Kebakaran terjadi dimana-mana mulai dari motor, mobil , gedung-gedung, pabrik,
mall , semua mereka hancurkan. Termasuk pabrik milik asing Coca-Cola juga
menjadi tempat amukan demonstran.
Demonstrasi
dan kerusuhan yang terjadi terang menjadi aib bagi Soeharto di hadapan tamunya,
PM Tanaka. Soeharto menjelaskan kepada PM Tanaka bahwa masih tersisa perasaan
anti-jepang di hati rakyat Indonesia. Untuk itu ia mengajukan dua masalah
penting kepada pihak jepang. Masalah pertama adalah berkaitan dengan pelimpahan
skill dan pengetahuan (dari jepang) kepada bangsa indonesia dan yang kedua, ia
meminta keberadaan partisipasi modal bangsa Indonesia dalam investasi-investasi
Jepang di Indonesia.
Menurut
informasi yang disebarluaskan pemerintah, Peristiwa Malari adalah bukti adanya
pihak-pihak yang ingin menggulingkan kekuasaan pemerintah yang sah.
Keterkejutan tidak hanya menjadi milik Soeharto. Meskipun beberapa hari
sebelumnya telah mendengar kabar dari para stafnya tentang protes-protes yang
gencar dilancarkan oleh para mahasiswa Indonesia terhadap perusahaan-perusahaan
Jepang, tak urung sambutan tak ramah mahasiswa Indonesia membuat kaget perdana
Menteri Kakuei Tanaka. Dengan wajah yang diusahakan terlihat tenang, PM Tanaka
menjelaskan bahwa pemerintah jepang tidak bermaksud untuk mendominasi negara
lain. Konkretnya, jepang akan membentuk sebuah lembaga yang akan mengatur dan
membimbing pengusaha-pengusaha jepang yang ingin menanamkan modalnya di
Indonesia.
Berang
dengan sikap mahasiswa yang menunjukkan kecenderungan lepas tangan atas
terjadinya Malari, Soemitro memerintahkan pada Soedomo agar menangkap hariman
siregar dan DMUI. " mereka sudah bukan anak-anak lagi. Harus
mempertanggungjawabkan perbuatan mereka," tegas Soemitro.
Sekurang-kurangnya 11 orang meninggal, 300 luka-luka, dan 775 orang ditahan.
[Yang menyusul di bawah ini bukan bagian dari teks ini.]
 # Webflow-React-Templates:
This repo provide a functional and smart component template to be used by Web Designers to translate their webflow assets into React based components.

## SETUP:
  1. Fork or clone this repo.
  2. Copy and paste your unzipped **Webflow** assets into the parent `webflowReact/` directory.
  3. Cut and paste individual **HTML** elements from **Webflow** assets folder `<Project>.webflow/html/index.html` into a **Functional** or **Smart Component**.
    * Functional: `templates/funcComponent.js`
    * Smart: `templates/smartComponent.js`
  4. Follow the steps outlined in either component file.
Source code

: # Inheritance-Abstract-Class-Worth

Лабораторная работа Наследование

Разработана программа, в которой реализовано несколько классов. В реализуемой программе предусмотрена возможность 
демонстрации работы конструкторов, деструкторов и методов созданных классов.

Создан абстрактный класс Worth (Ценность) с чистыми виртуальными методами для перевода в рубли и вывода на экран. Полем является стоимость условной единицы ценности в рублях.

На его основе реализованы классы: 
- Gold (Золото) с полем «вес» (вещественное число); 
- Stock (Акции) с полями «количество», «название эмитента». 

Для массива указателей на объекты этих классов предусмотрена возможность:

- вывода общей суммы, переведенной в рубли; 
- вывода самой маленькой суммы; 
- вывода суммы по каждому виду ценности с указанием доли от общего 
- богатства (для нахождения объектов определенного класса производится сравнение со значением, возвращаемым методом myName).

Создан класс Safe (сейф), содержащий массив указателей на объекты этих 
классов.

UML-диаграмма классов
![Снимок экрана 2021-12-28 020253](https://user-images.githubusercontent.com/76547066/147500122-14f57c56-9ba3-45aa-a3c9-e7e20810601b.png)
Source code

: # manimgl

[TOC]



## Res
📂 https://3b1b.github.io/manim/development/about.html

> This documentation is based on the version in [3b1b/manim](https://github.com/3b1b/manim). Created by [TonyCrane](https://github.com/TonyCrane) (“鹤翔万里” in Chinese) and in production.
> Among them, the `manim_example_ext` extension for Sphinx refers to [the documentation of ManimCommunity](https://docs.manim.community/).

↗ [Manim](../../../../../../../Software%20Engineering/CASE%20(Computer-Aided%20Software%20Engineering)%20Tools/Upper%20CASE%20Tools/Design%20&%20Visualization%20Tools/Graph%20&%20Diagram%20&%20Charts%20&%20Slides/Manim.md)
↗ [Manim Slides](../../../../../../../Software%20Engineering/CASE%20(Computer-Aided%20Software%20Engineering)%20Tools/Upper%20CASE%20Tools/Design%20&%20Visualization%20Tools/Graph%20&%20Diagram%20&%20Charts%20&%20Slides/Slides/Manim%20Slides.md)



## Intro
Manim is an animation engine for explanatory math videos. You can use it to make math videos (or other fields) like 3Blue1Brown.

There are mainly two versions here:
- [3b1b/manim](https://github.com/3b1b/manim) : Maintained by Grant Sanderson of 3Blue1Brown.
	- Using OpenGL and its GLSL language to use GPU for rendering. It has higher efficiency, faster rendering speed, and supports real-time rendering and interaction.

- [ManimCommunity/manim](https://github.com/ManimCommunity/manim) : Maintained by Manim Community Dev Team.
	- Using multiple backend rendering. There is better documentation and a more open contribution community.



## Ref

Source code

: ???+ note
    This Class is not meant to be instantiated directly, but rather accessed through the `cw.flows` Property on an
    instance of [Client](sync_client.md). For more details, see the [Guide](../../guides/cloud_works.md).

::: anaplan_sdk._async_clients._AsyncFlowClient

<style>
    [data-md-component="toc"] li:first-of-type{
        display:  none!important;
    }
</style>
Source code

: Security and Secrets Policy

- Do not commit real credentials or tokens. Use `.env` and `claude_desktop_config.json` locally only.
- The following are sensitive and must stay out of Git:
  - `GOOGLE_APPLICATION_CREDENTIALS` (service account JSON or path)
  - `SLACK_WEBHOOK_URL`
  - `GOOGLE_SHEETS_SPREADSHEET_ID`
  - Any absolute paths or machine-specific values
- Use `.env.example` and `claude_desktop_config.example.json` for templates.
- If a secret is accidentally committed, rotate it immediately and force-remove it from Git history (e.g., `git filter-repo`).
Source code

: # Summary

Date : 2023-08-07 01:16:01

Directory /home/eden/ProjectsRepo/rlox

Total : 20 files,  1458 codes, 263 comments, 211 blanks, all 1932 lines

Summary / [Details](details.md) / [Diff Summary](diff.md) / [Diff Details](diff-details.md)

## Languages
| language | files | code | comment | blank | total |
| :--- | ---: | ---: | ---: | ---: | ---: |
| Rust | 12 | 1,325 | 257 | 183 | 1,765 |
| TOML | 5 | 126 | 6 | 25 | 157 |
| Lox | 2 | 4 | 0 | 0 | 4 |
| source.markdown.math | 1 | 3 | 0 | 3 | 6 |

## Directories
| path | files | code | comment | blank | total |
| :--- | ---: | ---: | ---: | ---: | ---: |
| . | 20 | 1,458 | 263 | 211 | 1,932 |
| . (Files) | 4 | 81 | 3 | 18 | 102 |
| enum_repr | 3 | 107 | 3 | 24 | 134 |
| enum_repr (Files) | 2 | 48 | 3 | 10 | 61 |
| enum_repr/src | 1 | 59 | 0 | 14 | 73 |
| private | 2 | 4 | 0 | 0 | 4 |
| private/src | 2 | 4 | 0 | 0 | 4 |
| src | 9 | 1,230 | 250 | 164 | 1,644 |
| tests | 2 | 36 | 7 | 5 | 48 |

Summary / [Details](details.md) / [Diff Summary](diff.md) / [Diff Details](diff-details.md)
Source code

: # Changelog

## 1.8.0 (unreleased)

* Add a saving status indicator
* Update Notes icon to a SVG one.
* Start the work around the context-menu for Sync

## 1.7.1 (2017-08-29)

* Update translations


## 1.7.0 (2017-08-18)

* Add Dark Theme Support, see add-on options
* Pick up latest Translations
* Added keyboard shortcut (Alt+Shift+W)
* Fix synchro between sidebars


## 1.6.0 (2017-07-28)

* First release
Sebanyak 807 mobil dan 187 sepeda motor rusak, 144 bangunan terbakar dan 160 kg
emas dirampok dari toko-toko perhiasan. Sebuah catatan kelam yang nyaris saja
meruntuhkan kekuasaan Soeharto.
Pada
pengadilannya, tanpa bisa dicegah, Hariman Siregar telah dianggap menjadi motor
utama penggerak mahasiswa yang berujung pada huru-hara massa. Sebagai Ketua
Dewan Mahasiswa UI, ia harus mempertanggungjawabkan perbuatannya di hadapan
pengadilan.[6] Hariman Siregar lahir pada tahun 1950. Sejak 1959 ia pindah ke
jakarta dan diterima sebagai mahasiswa di Fakultas Kedokteran Universitas
Indonesia pada tahun 1968. Pada 30 juni 1973, ia terpilih menjadi Ketua DMUI.
Sebelumnya, tak ada yang menyangka kalau Hariman Siregar akan terpilih menjadi
ketua DMUI mengingat dominasi orang-orang Himpunan Mahasiswa Islam (HMI) saat
itu.
Kesimpulan
Peristiwa Malapetaka 15 januari 1974 (malari) telah lama berlalu, namun
teka-teki apa yang sesungguhnya terjadi dan siapa yang berada di balik
huru-hara yang hampir menghanguskan kota jakarta masih belum terpecahkan.
Hariman siregar (ketua Dewan Mahasiswa UI) dan beberapa orang yang dituduh
menjadi antek PSI-Masyumi, memang telah dijebloskan ke penjara. Tetapi dalang
sebenarnya tetap menjadi misteri.
Nama Ali Moertopo (Opsus/Aspri) dan Soemitro (Pangkopkamtib) disebut-sebut
menjadi pemicu ledakan yang nyaris mengguncang kursi kekuasaan Soeharto.
Keduanya dikatakan saling berebut pengaruh untuk menggantikan Soeharto.